**To do:**
Quote the whole listing verbatim.
**** Material supplied ****
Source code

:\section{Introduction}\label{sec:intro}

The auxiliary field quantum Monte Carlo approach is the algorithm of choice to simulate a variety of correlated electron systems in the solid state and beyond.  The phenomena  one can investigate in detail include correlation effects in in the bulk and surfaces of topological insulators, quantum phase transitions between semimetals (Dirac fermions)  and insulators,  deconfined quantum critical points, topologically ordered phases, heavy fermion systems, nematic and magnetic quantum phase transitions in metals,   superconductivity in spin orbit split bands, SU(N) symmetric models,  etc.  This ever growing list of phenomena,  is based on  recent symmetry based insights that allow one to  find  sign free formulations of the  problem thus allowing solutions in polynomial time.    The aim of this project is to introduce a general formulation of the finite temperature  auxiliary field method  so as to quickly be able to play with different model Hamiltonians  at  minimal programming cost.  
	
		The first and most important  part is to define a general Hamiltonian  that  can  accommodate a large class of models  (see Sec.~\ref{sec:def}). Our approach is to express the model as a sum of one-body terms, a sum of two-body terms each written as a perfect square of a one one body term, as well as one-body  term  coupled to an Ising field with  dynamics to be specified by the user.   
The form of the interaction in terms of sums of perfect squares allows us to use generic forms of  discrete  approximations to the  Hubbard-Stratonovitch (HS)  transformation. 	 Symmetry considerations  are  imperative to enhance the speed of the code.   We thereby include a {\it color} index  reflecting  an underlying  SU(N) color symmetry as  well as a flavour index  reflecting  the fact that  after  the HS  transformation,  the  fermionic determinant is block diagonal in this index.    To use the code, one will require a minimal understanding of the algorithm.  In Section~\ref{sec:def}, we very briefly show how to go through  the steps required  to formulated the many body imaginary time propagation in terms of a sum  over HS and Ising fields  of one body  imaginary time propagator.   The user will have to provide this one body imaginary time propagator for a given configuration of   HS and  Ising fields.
****
**Final answer:**
Source code

:\section{Introduction}\label{sec:intro}

The auxiliary field quantum Monte Carlo approach is the algorithm of choice to simulate a variety of correlated electron systems in the solid state and beyond.  The phenomena  one can investigate in detail include correlation effects in in the bulk and surfaces of topological insulators, quantum phase transitions between semimetals (Dirac fermions)  and insulators,  deconfined quantum critical points, topologically ordered phases, heavy fermion systems, nematic and magnetic quantum phase transitions in metals,   superconductivity in spin orbit split bands, SU(N) symmetric models,  etc.  This ever growing list of phenomena,  is based on  recent symmetry based insights that allow one to  find  sign free formulations of the  problem thus allowing solutions in polynomial time.    The aim of this project is to introduce a general formulation of the finite temperature  auxiliary field method  so as to quickly be able to play with different model Hamiltonians  at  minimal programming cost.  
	
		The first and most important  part is to define a general Hamiltonian  that  can  accommodate a large class of models  (see Sec.~\ref{sec:def}). Our approach is to express the model as a sum of one-body terms, a sum of two-body terms each written as a perfect square of a one one body term, as well as one-body  term  coupled to an Ising field with  dynamics to be specified by the user.   
The form of the interaction in terms of sums of perfect squares allows us to use generic forms of  discrete  approximations to the  Hubbard-Stratonovitch (HS)  transformation. 	 Symmetry considerations  are  imperative to enhance the speed of the code.   We thereby include a {\it color} index  reflecting  an underlying  SU(N) color symmetry as  well as a flavour index  reflecting  the fact that  after  the HS  transformation,  the  fermionic determinant is block diagonal in this index.    To use the code, one will require a minimal understanding of the algorithm.  In Section~\ref{sec:def}, we very briefly show how to go through  the steps required  to formulated the many body imaginary time propagation in terms of a sum  over HS and Ising fields  of one body  imaginary time propagator.   The user will have to provide this one body imaginary time propagator for a given configuration of   HS and  Ising fields.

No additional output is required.